Exercise material ▸
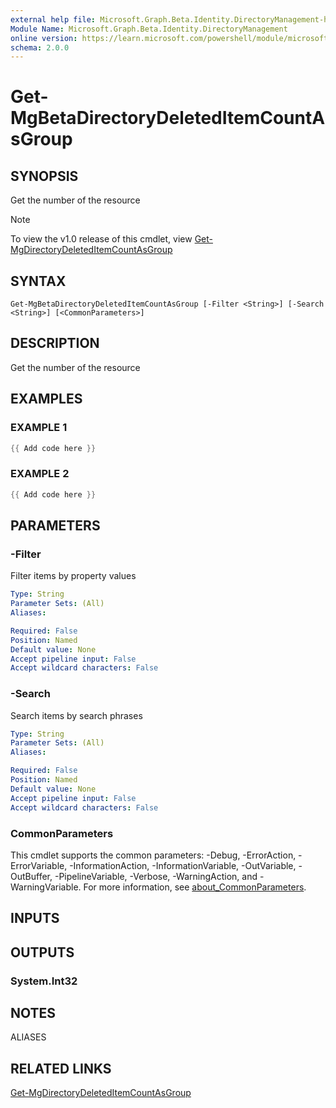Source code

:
 ```yaml
---
external help file: Microsoft.Graph.Beta.Identity.DirectoryManagement-help.xml
Module Name: Microsoft.Graph.Beta.Identity.DirectoryManagement
online version: https://learn.microsoft.com/powershell/module/microsoft.graph.beta.identity.directorymanagement/get-mgbetadirectorydeleteditemcountasgroup
schema: 2.0.0
---
```


# Get-MgBetaDirectoryDeletedItemCountAsGroup

## SYNOPSIS
Get the number of the resource

> [!NOTE]
> To view the v1.0 release of this cmdlet, view [Get-MgDirectoryDeletedItemCountAsGroup](/powershell/module/Microsoft.Graph.Identity.DirectoryManagement/Get-MgDirectoryDeletedItemCountAsGroup?view=graph-powershell-1.0)

## SYNTAX

```
Get-MgBetaDirectoryDeletedItemCountAsGroup [-Filter <String>] [-Search <String>] [<CommonParameters>]
```

## DESCRIPTION
Get the number of the resource

## EXAMPLES

### EXAMPLE 1
```powershell
{{ Add code here }}
```

### EXAMPLE 2
```powershell
{{ Add code here }}
```

## PARAMETERS

### -Filter
Filter items by property values

```yaml
Type: String
Parameter Sets: (All)
Aliases:

Required: False
Position: Named
Default value: None
Accept pipeline input: False
Accept wildcard characters: False
```

### -Search
Search items by search phrases

```yaml
Type: String
Parameter Sets: (All)
Aliases:

Required: False
Position: Named
Default value: None
Accept pipeline input: False
Accept wildcard characters: False
```

### CommonParameters
This cmdlet supports the common parameters: -Debug, -ErrorAction, -ErrorVariable, -InformationAction, -InformationVariable, -OutVariable, -OutBuffer, -PipelineVariable, -Verbose, -WarningAction, and -WarningVariable. For more information, see [about_CommonParameters](http://go.microsoft.com/fwlink/?LinkID=113216).

## INPUTS

## OUTPUTS

### System.Int32
## NOTES

ALIASES

## RELATED LINKS
[Get-MgDirectoryDeletedItemCountAsGroup](/powershell/module/Microsoft.Graph.Identity.DirectoryManagement/Get-MgDirectoryDeletedItemCountAsGroup?view=graph-powershell-1.0)
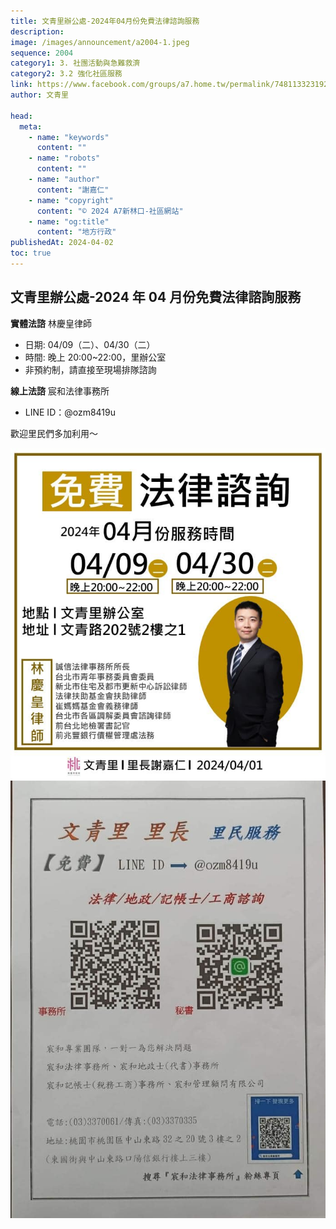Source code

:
 ```yaml
---
title: 文青里辦公處-2024年04月份免費法律諮詢服務
description:
image: /images/announcement/a2004-1.jpeg
sequence: 2004
category1: 3. 社團活動與急難救濟
category2: 3.2 強化社區服務
link: https://www.facebook.com/groups/a7.home.tw/permalink/7481133231925645/
author: 文青里

head:
  meta:
    - name: "keywords"
      content: ""
    - name: "robots"
      content: ""
    - name: "author"
      content: "謝嘉仁"
    - name: "copyright"
      content: "© 2024 A7新林口-社區網站"
    - name: "og:title"
      content: "地方行政"
publishedAt: 2024-04-02
toc: true
---
```


## 文青里辦公處-2024 年 04 月份免費法律諮詢服務

**實體法諮** 林慶皇律師

- 日期: 04/09（二）、04/30（二）
- 時間: 晚上 20:00~22:00，里辦公室
- 非預約制，請直接至現場排隊諮詢

**線上法諮** 宸和法律事務所

- LINE ID：@ozm8419u

歡迎里民們多加利用～

![a2004-1.jpeg](/images/announcement/a2004-1.jpeg)
![a2004-2.jpeg](/images/announcement/a2004-2.jpeg)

Action item ▸
All lines above that contain "images" are required in the answer.

Finished exercise ▸
image: /images/announcement/a2004-1.jpeg
![a2004-1.jpeg](/images/announcement/a2004-1.jpeg)
![a2004-2.jpeg](/images/announcement/a2004-2.jpeg)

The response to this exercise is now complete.